WORK REQUEST »
All records below should be repeated exactly, with the pictures left out.

Records from a data collection »
-=-=-
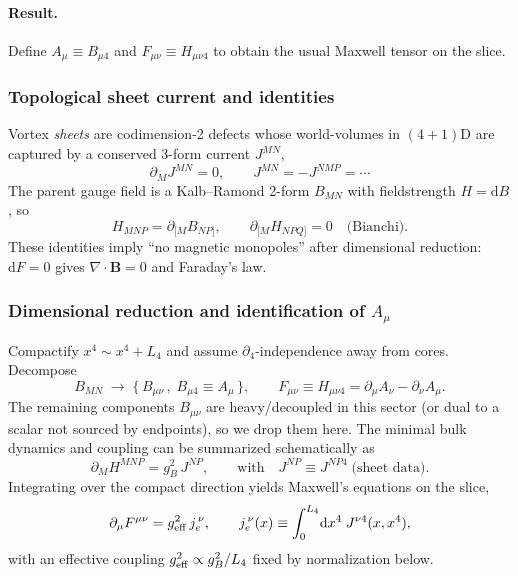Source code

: \paragraph*{Result.} Define $A_\mu\equiv B_{\mu 4}$ and $F_{\mu\nu}\equiv H_{\mu\nu 4}$ to obtain the usual Maxwell tensor on the slice.

\subsubsection{Topological sheet current and identities}
Vortex \emph{sheets} are codimension-2 defects whose world-volumes in $(4{+}1)$D are captured by a conserved 3-form current $J^{MN}$,
\begin{equation}
\partial_M J^{MN} = 0,
\qquad
J^{MN}=-J^{NMP}=\cdots
\end{equation}
The parent gauge field is a Kalb--Ramond 2-form $B_{MN}$ with fieldstrength $H=\mathrm d B$, so
\begin{equation}
H_{MNP}=\partial_{[M}B_{NP]},
\qquad
\partial_{[M}H_{NPQ]}=0\quad\text{(Bianchi)}.
\end{equation}
These identities imply ``no magnetic monopoles'' after dimensional reduction: $\mathrm d F=0$ gives $\nabla\!\cdot\!\mathbf B=0$ and Faraday's law.

\subsubsection{Dimensional reduction and identification of $A_\mu$}
Compactify $x^4\sim x^4+L_4$ and assume $\partial_4$-independence away from cores. Decompose
\begin{equation}
B_{MN}\;\longrightarrow\;\{\,B_{\mu\nu}\,,\;B_{\mu 4}\equiv A_\mu\,\},
\qquad
F_{\mu\nu}\equiv H_{\mu\nu 4}
=\partial_\mu A_\nu-\partial_\nu A_\mu.
\end{equation}
The remaining components $B_{\mu\nu}$ are heavy/decoupled in this sector (or dual to a scalar not sourced by endpoints), so we drop them here. The minimal bulk dynamics and coupling can be summarized schematically as
\begin{equation}
\partial_M H^{MNP}=g_B^{2}\,J^{NP},\qquad \text{with}\quad J^{NP}\equiv J^{NP4} \;\text{(sheet data)}.
\end{equation}
Integrating over the compact direction yields Maxwell's equations on the slice,
\begin{equation}
\partial_\mu F^{\mu\nu}=g_{\rm eff}^2\, j_e^{\,\nu},
\qquad
j_e^{\,\nu}(x)\equiv \int_0^{L_4}\!\mathrm d x^4\; J^{\nu 4}(x,x^4),
\label{eq:maxwell-from-sheets}
\end{equation}
with an effective coupling $g_{\rm eff}^2\propto g_B^2/L_4$ fixed by normalization below.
-=-=-
ANSWER FOR THIS EXERCISE »
Source code

: \paragraph*{Result.} Define $A_\mu\equiv B_{\mu 4}$ and $F_{\mu\nu}\equiv H_{\mu\nu 4}$ to obtain the usual Maxwell tensor on the slice.

\subsubsection{Topological sheet current and identities}
Vortex \emph{sheets} are codimension-2 defects whose world-volumes in $(4{+}1)$D are captured by a conserved 3-form current $J^{MN}$,
\begin{equation}
\partial_M J^{MN} = 0,
\qquad
J^{MN}=-J^{NMP}=\cdots
\end{equation}
The parent gauge field is a Kalb--Ramond 2-form $B_{MN}$ with fieldstrength $H=\mathrm d B$, so
\begin{equation}
H_{MNP}=\partial_{[M}B_{NP]},
\qquad
\partial_{[M}H_{NPQ]}=0\quad\text{(Bianchi)}.
\end{equation}
These identities imply ``no magnetic monopoles'' after dimensional reduction: $\mathrm d F=0$ gives $\nabla\!\cdot\!\mathbf B=0$ and Faraday's law.

\subsubsection{Dimensional reduction and identification of $A_\mu$}
Compactify $x^4\sim x^4+L_4$ and assume $\partial_4$-independence away from cores. Decompose
\begin{equation}
B_{MN}\;\longrightarrow\;\{\,B_{\mu\nu}\,,\;B_{\mu 4}\equiv A_\mu\,\},
\qquad
F_{\mu\nu}\equiv H_{\mu\nu 4}
=\partial_\mu A_\nu-\partial_\nu A_\mu.
\end{equation}
The remaining components $B_{\mu\nu}$ are heavy/decoupled in this sector (or dual to a scalar not sourced by endpoints), so we drop them here. The minimal bulk dynamics and coupling can be summarized schematically as
\begin{equation}
\partial_M H^{MNP}=g_B^{2}\,J^{NP},\qquad \text{with}\quad J^{NP}\equiv J^{NP4} \;\text{(sheet data)}.
\end{equation}
Integrating over the compact direction yields Maxwell's equations on the slice,
\begin{equation}
\partial_\mu F^{\mu\nu}=g_{\rm eff}^2\, j_e^{\,\nu},
\qquad
j_e^{\,\nu}(x)\equiv \int_0^{L_4}\!\mathrm d x^4\; J^{\nu 4}(x,x^4),
\label{eq:maxwell-from-sheets}
\end{equation}
with an effective coupling $g_{\rm eff}^2\propto g_B^2/L_4$ fixed by normalization below.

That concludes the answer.